Assigned task: Gather each line in the entries that includes the string "Verbatim".
════
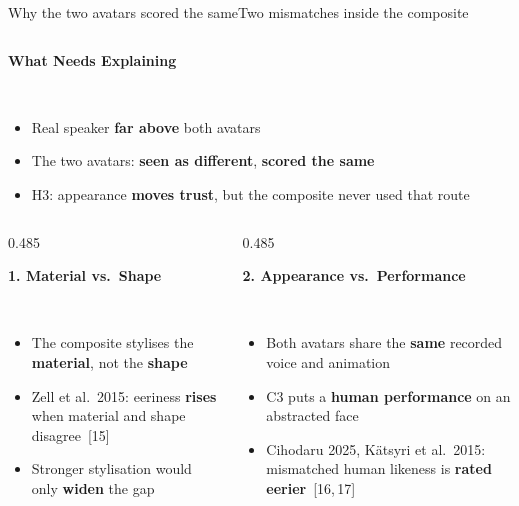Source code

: \documentclass[aspectratio=169,10pt]{beamer}
\newcommand{\hl}[1]{{\color{knblue}\textbf{#1}}}
\newcommand{\good}[1]{{\color{kngreen}\textbf{#1}}}
\newcommand{\bad}[1]{{\color{knred}\textbf{#1}}}
\newcommand{\panelhead}[1]{\noindent\colorbox{kncyan}{\parbox{0.96\textwidth}{\centering\vspace{1pt}\color{white}\scriptsize\bfseries #1\vspace{1pt}}}\\[0.25em]}
\newcommand{\panel}[1]{\noindent\colorbox{knlight}{\parbox{0.96\textwidth}{\vspace{2pt}\scriptsize
\begin{itemize}\setlength{\itemsep}{0.2em}\setlength{\leftmargini}{1.1em}#1\end{itemize}\vspace{2pt}}}}
\begin{document}

\begin{frame}{Why the two avatars scored the same}{Two mismatches inside the composite}
  \vspace{0.3em}
  \begin{columns}[T,onlytextwidth]
    \begin{column}{\textwidth}
      \panelhead{What Needs Explaining}
      \panel{%
        \item Real speaker \bad{far above} both avatars
        \item The two avatars: \hl{seen as different}, \hl{scored the same}
        \item H3: appearance \good{moves trust}, but the composite never used that route}
    \end{column}
  \end{columns}
  \par\vspace*{1.6em}
  \begin{columns}[T,onlytextwidth]
    \begin{column}{0.485\textwidth}
      \panelhead{1. Material vs.\ Shape}
      \panel{%
        \item The composite stylises the \hl{material}, not the \hl{shape}
        \item Zell et al.\ 2015: eeriness \bad{rises} when material and shape disagree~[15]
        \item Stronger stylisation would only \bad{widen} the gap}
    \end{column}
    \begin{column}{0.485\textwidth}
      \panelhead{2. Appearance vs.\ Performance}
      \panel{%
        \item Both avatars share the \hl{same} recorded voice and animation
        \item C3 puts a \hl{human performance} on an abstracted face
        \item Cihodaru 2025, K\"atsyri et al.\ 2015: mismatched human likeness is \bad{rated eerier}~[16,\,17]}
    \end{column}
  \end{columns}
\end{frame}
\end{document}
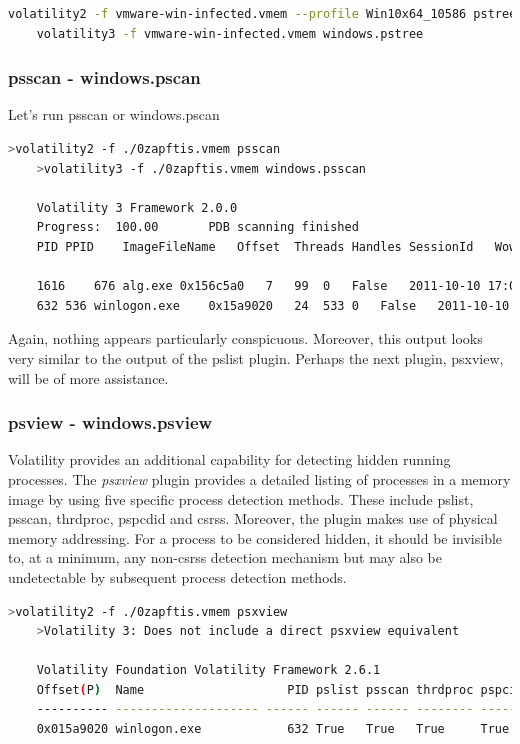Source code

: \begin{lstlisting}[language=bash]
    volatility2 -f vmware-win-infected.vmem --profile Win10x64_10586 pstree
    volatility3 -f vmware-win-infected.vmem windows.pstree
\end{lstlisting}

\subsubsection{psscan - windows.pscan}
Let's run psscan or windows.pscan

\begin{lstlisting}[language=bash]
    >volatility2 -f ./0zapftis.vmem psscan
    >volatility3 -f ./0zapftis.vmem windows.psscan

    Volatility 3 Framework 2.0.0
    Progress:  100.00		PDB scanning finished
    PID	PPID	ImageFileName	Offset	Threads	Handles	SessionId	Wow64	CreateTime	ExitTime	File output

    1616	676	alg.exe	0x156c5a0	7	99	0	False	2011-10-10 17:04:01.000000 	N/A	Disabled
    632	536	winlogon.exe	0x15a9020	24	533	0	False	2011-10-10 17:03:58.000000 	N/A	Disabled
\end{lstlisting}

Again, nothing appears particularly conspicuous. Moreover, this output looks very similar to the output of the pslist plugin. Perhaps the next plugin, psxview, will be of more assistance.

\subsubsection{psview - windows.psview}
Volatility provides an additional capability for detecting hidden running processes. The \textit{psxview} plugin provides a detailed listing of processes in a memory image by using five specific process detection methods. These include pslist, psscan, thrdproc, pspcdid and csrss. Moreover, the plugin makes use of physical memory addressing. For a process to be considered hidden, it should be invisible to, at a minimum, any non-csrss detection mechanism but may also be undetectable by subsequent process detection methods.

\begin{lstlisting}[language=bash]
    >volatility2 -f ./0zapftis.vmem psxview
    >Volatility 3: Does not include a direct psxview equivalent

    Volatility Foundation Volatility Framework 2.6.1
    Offset(P)  Name                    PID pslist psscan thrdproc pspcid csrss session deskthrd ExitTime
    ---------- -------------------- ------ ------ ------ -------- ------ ----- ------- -------- --------
    0x015a9020 winlogon.exe            632 True   True   True     True   True  True    True
\end{lstlisting}

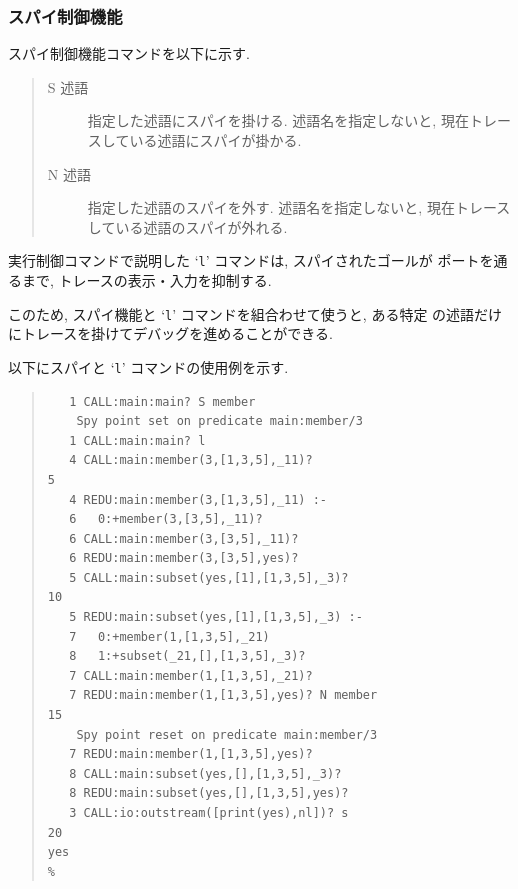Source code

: \documentclass[a4,titlepage]{jsreport}
\begin{document}
\subsubsection{スパイ制御機能}
スパイ制御機能コマンドを以下に示す.  

\begin{quote}
\begin{description}
\item [S 述語] 指定した述語にスパイを掛ける.  
述語名を指定しないと, 現在トレースしている述語にスパイが掛かる.  

\item [N 述語] 指定した述語のスパイを外す.  
述語名を指定しないと, 現在トレースしている述語のスパイが外れる.  
\end{description}
\end{quote}

実行制御コマンドで説明した `{\tt l}' コマンドは, スパイされたゴールが
ポートを通るまで, トレースの表示・入力を抑制する.

このため, スパイ機能と `{\tt l}' コマンドを組合わせて使うと, ある特定
の述語だけにトレースを掛けてデバッグを進めることができる.

以下にスパイと `{\tt l}' コマンドの使用例を示す.  

\begin{quote}%
\begin{Verbatim}[frame=single,baselinestretch=0.8]
% subset -t                                                            1
   1 CALL:main:main? S member
	Spy point set on predicate main:member/3
   1 CALL:main:main? l
   4 CALL:main:member(3,[1,3,5],_11)?                                  5
   4 REDU:main:member(3,[1,3,5],_11) :-
   6   0:+member(3,[3,5],_11)? 
   6 CALL:main:member(3,[3,5],_11)? 
   6 REDU:main:member(3,[3,5],yes)? 
   5 CALL:main:subset(yes,[1],[1,3,5],_3)?                            10
   5 REDU:main:subset(yes,[1],[1,3,5],_3) :-
   7   0:+member(1,[1,3,5],_21)
   8   1:+subset(_21,[],[1,3,5],_3)? 
   7 CALL:main:member(1,[1,3,5],_21)? 
   7 REDU:main:member(1,[1,3,5],yes)? N member                        15
	Spy point reset on predicate main:member/3
   7 REDU:main:member(1,[1,3,5],yes)? 
   8 CALL:main:subset(yes,[],[1,3,5],_3)? 
   8 REDU:main:subset(yes,[],[1,3,5],yes)? 
   3 CALL:io:outstream([print(yes),nl])? s                            20
yes
% 
\end{Verbatim}
\end{quote}
\end{document}
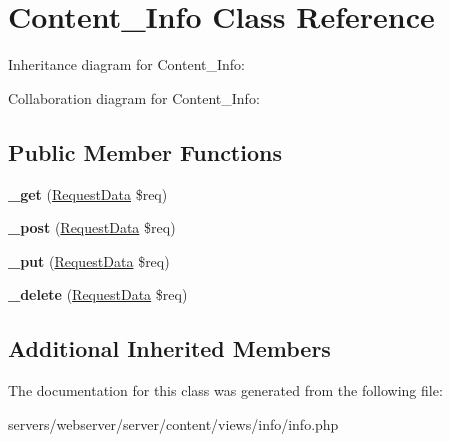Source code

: \hypertarget{class_lora_1_1_content_1_1_content___info}{}\section{Content\+\_\+\+Info Class Reference}
\label{class_lora_1_1_content_1_1_content___info}


Inheritance diagram for Content\+\_\+\+Info\+:


Collaboration diagram for Content\+\_\+\+Info\+:
\subsection*{Public Member Functions}
\begin{DoxyCompactItemize}
\item 
\mbox{\label{class_lora_1_1_content_1_1_content___info_a3ad4bf1b146a3180b34d1327ff2abf69}} 
{\bfseries \+\_\+get} (\hyperlink{class_request_data}{Request\+Data} \$req)
\item 
\mbox{\label{class_lora_1_1_content_1_1_content___info_a50751d47a139282d1c3b08cab1b6562e}} 
{\bfseries \+\_\+post} (\hyperlink{class_request_data}{Request\+Data} \$req)
\item 
\mbox{\label{class_lora_1_1_content_1_1_content___info_a2affcc8f31c13147c33450193b229194}} 
{\bfseries \+\_\+put} (\hyperlink{class_request_data}{Request\+Data} \$req)
\item 
\mbox{\label{class_lora_1_1_content_1_1_content___info_ab8ddc6de1e04524212f7d55893f78864}} 
{\bfseries \+\_\+delete} (\hyperlink{class_request_data}{Request\+Data} \$req)
\end{DoxyCompactItemize}
\subsection*{Additional Inherited Members}


The documentation for this class was generated from the following file\+:\begin{DoxyCompactItemize}
\item 
servers/webserver/server/content/views/info/info.\+php\end{DoxyCompactItemize}
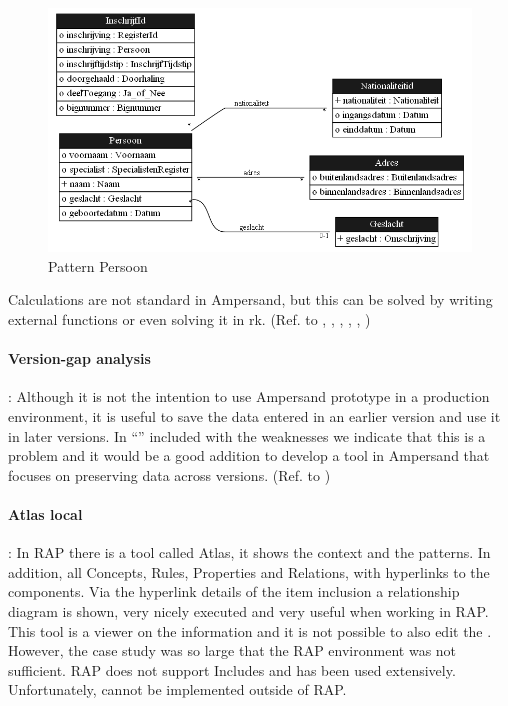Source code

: \begin{figure}[H]
    \centering
        \includegraphics[width=1\textwidth]
            {../images/CDPatternPersoon.png}
        \caption{Pattern Persoon}
    \label{fig:pattern-persoon}
\end{figure}
Calculations are not standard in Ampersand, but this can be solved by writing external functions or even solving it in \acrshort{rk}.
(Ref. to  , , , , , )

\paragraph{\textbf{Version-gap analysis}}\label{swot:o_version_gap_analysis}:
Although it is not the intention to use Ampersand prototype in a production environment, it is useful to save the data entered in an earlier version and use it in later versions.
In ``'' included with the weaknesses we indicate that this is a problem and it would be a good addition to develop a tool in Ampersand that focuses on preserving data across versions.
(Ref. to )

\paragraph{\textbf{Atlas local}}\label{swot:o_atlas_local}:
In RAP there is a tool called Atlas, it shows the context and the patterns.
In addition, all Concepts, Rules, Properties and Relations, with hyperlinks to the components.
Via the hyperlink details of the item inclusion a relationship diagram is shown, very nicely executed and very useful when working in RAP.
This tool is a viewer on the information and it is not possible to also edit the .
However, the case study was so large that the RAP environment was not sufficient.
RAP does not support Includes and has been used extensively.
Unfortunately,  cannot be implemented outside of RAP.

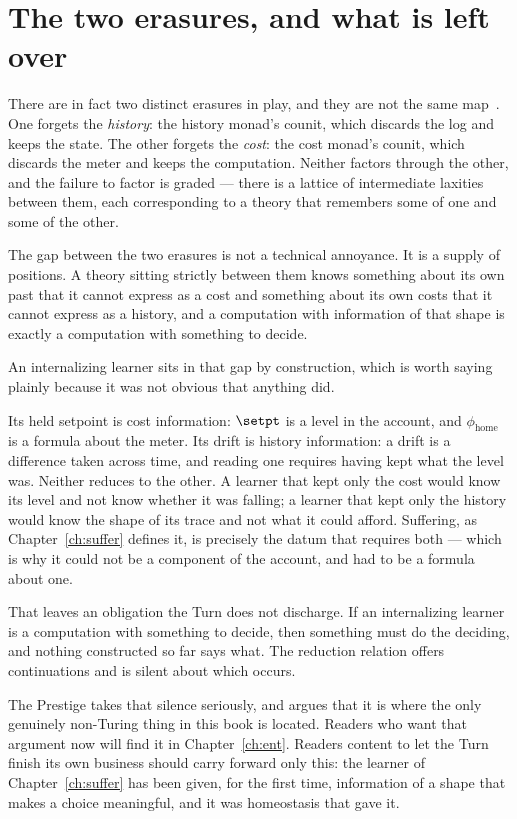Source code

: \section{The two erasures, and what is left over}

\begin{remark}
\label{rmk:two-erasures}
There are in fact two distinct erasures in play, and they are not the
same map~\cite{TwoErasures}.
One forgets the \emph{history}: the history monad's counit, which
discards the log and keeps the state.
The other forgets the \emph{cost}: the cost monad's counit, which
discards the meter and keeps the computation.
Neither factors through the other, and the failure to factor is graded
--- there is a lattice of intermediate laxities between them, each
corresponding to a theory that remembers some of one and some of the
other.

The gap between the two erasures is not a technical annoyance.
It is a supply of positions.
A theory sitting strictly between them knows something about its own past
that it cannot express as a cost and something about its own costs that
it cannot express as a history, and a computation with information of
that shape is exactly a computation with something to decide.
\end{remark}

An internalizing learner sits in that gap by construction, which is worth
saying plainly because it was not obvious that anything did.

Its held setpoint is cost information: $\setpt$ is a level in the
account, and $\phi_{\mathrm{home}}$ is a formula about the meter.
Its drift is history information: a drift is a difference taken across
time, and reading one requires having kept what the level was.
Neither reduces to the other.
A learner that kept only the cost would know its level and not know
whether it was falling; a learner that kept only the history would know
the shape of its trace and not what it could afford.
Suffering, as Chapter~\ref{ch:suffer} defines it, is precisely the datum
that requires both --- which is why it could not be a component of the
account, and had to be a formula about one.

\begin{remark}
\label{ent:rmk:handoff}
That leaves an obligation the Turn does not discharge.
If an internalizing learner is a computation with something to decide,
then something must do the deciding, and nothing constructed so far says
what.
The reduction relation offers continuations and is silent about which
occurs.

The Prestige takes that silence seriously, and argues that it is where
the only genuinely non-Turing thing in this book is located.
Readers who want that argument now will find it in
Chapter~\ref{ch:ent}.
Readers content to let the Turn finish its own business should carry
forward only this: the learner of Chapter~\ref{ch:suffer} has been given,
for the first time, information of a shape that makes a choice
meaningful, and it was homeostasis that gave it.
\end{remark}

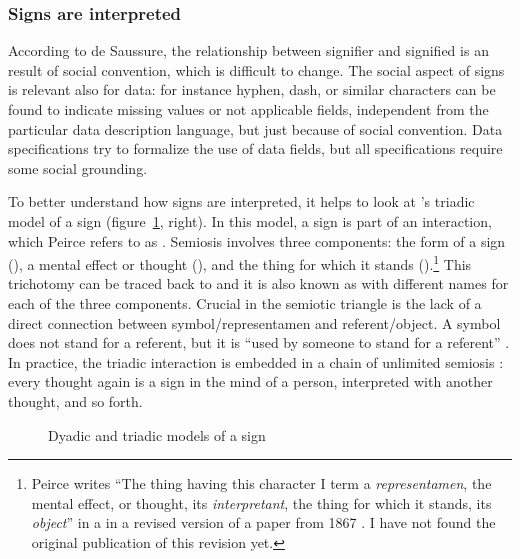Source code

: \pagebreak

\subsubsection{Signs are interpreted}

According to de Saussure, the relationship between signifier and signified is
an  result of social convention, which is
difficult to change.  The social aspect of signs is relevant also for data: for
instance hyphen, dash, or similar characters can be found to indicate missing
values or not applicable fields, independent from the particular data description
language, but just because of social convention. Data specifications try to
formalize the use of data fields, but all specifications require some social
grounding. 

To better understand how signs are interpreted, it helps to look at
's triadic model of a sign
(figure~\ref{fig:signmodels}, right).  In this model, a sign is part of an
interaction, which Peirce refers to as . Semiosis involves three
components: the form of a sign
(), a mental effect or thought
(), and the thing for which it
stands ().\footnote{Peirce writes
``The thing having this character I term a \emph{representamen}, the mental
effect, or thought, its \emph{interpretant}, the thing for which it stands, its
\emph{object}'' in a in a revised version of a paper from 1867 \cite[paragraph
564]{Peirce1931}. I have not found the original publication of this revision
yet.} This trichotomy can be traced back to  and it is also
known as  with different names for each of the three
components. Crucial in the semiotic triangle is
the lack of a direct connection between symbol/representamen and
referent/object. A symbol does not stand for a referent, but it is ``used by
someone to stand for a referent'' \cite[p.  11]{Ogden1923}. In practice, the
triadic interaction is embedded in a chain of unlimited semiosis
\cite{Eco1979}: every thought again is a sign in the mind of a person,
interpreted with another thought, and so forth. 

\begin{figure}
\centering
{}
\caption{Dyadic and triadic models of a sign}
\label{fig:signmodels}
\end{figure}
════
Solution below:
\begin{Verbatim}[frame=single,baselinestretch=0.8]
\end{Verbatim}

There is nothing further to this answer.